Teaching at AIMS

Teaching at AIMS

Overview

The AIMS mission is to provide an excellent, advanced education to talented and highly motivated African students in order to develop independent thinkers, researchers and problem solvers who will contribute to Africa’s development. One of the key features of studying at AIMS is the highly enriching experience of students and lecturers eating and living together within a 24 hour learning environment, and the consequent friendly and informal atmosphere, coupled with active and meaningful participation during the teaching sessions.

Each year AIMS South Africa takes approximately 70 students from around twenty five different African countries with a complete mix of race, religion and gender. There are two intakes a year, one in January and the other in mid-August. By far the most common response to the question ”What does your year at AIMS really mean to you?” is ”the opportunity to meet, and live with, people from all over the African continent, and to meet, and get to know, the lecturers as individuals”. We should not underestimate the value of this feeling that AIMS is an institute in which we are all learning and teaching together with the common goal of sharing our knowledge and experiences
with each other.

Teaching and Learning Strategy

The teaching at AIMS is based on the principle of learning and understanding, rather than simply listening and writing,
during classes; and on creating an atmosphere of increasing knowledge through small group discussions. This is achieved by formulating conjectures and assessing the evidence for them, and sometimes going down wrong paths and learning from these mistakes. The essential feature of the classes at AIMS is that, in contrast to formal lecture courses, they are highly interactive; and time is allocated for class discussions.

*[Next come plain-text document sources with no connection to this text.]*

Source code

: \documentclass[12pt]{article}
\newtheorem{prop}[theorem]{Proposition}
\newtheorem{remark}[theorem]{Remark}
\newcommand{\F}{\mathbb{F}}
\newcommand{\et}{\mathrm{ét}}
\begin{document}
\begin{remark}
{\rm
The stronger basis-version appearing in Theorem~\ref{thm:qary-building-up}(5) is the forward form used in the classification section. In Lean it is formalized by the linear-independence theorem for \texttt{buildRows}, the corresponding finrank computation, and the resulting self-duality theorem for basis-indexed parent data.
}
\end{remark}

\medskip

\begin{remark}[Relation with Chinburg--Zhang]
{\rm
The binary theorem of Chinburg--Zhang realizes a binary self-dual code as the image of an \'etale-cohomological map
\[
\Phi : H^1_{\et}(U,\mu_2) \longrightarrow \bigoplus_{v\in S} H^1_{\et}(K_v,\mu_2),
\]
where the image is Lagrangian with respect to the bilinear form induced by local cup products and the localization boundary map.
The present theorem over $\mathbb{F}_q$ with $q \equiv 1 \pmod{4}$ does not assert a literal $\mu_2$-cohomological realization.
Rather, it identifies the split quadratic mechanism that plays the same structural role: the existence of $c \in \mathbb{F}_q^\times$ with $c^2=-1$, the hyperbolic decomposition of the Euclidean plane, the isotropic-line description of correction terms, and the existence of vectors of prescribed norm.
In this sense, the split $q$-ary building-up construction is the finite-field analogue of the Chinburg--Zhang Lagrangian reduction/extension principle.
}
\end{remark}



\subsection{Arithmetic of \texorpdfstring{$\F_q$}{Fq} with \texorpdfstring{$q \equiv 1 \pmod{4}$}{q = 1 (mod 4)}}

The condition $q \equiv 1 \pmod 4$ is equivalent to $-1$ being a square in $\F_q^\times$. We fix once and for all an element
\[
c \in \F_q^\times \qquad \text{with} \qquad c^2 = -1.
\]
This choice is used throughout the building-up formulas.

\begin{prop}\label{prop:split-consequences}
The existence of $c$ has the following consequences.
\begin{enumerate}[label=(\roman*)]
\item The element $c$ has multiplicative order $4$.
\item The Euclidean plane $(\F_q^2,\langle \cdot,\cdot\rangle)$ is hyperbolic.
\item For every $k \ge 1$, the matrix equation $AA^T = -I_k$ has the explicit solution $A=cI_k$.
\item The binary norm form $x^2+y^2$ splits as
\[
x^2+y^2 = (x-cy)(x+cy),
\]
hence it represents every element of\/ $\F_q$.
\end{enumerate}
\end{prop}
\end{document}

In this way, AIMS provides a climate of interactive teaching, where students are encouraged to learn together in a journey of questioning and discovery, and where lecturers respond to the needs of the class rather than to a pre-determined syllabus. The AIMS teaching philosophy is to promote critical and creative thinking; to experience the excitement of learning from true understanding; and to avoid rote learning directed only towards assessment. Students are helped and encouraged to develop their own ideas, both during and outside formal class times, and to absorb new ideas instead of being presented with the finished product. The teaching at AIMS is done through self-contained (modular) courses in which the advertised content is used as a guide, and lecturers are encouraged, and expected, to adapt daily to meet the needs of the students. The challenge for the lecturers is to create a sense of enquiry in all students who come from very diverse backgrounds. Each student should develop, and succeed, from their own particular starting point. AIMS considers the journey undertaken to reach a conclusion to be as important as the conclusion itself.

Language and Communication

All lectures at AIMS South Africa are presented in English. AIMS regards communication skills as a crucial part of the training both in respect of the spoken language and the written language. As English is not the first language of many of the students, English Language classes, taught by the Language and Communications Teacher, at various levels, are available and held regularly, particularly at the beginning of the academic year. Each student is required to give at least one 15-minute presentation, on a mathematical topic related to one of the courses, to the whole class with the help and advice of one of the lecturers. Sessions on scientific writing are also held – particularly near the research-project phase.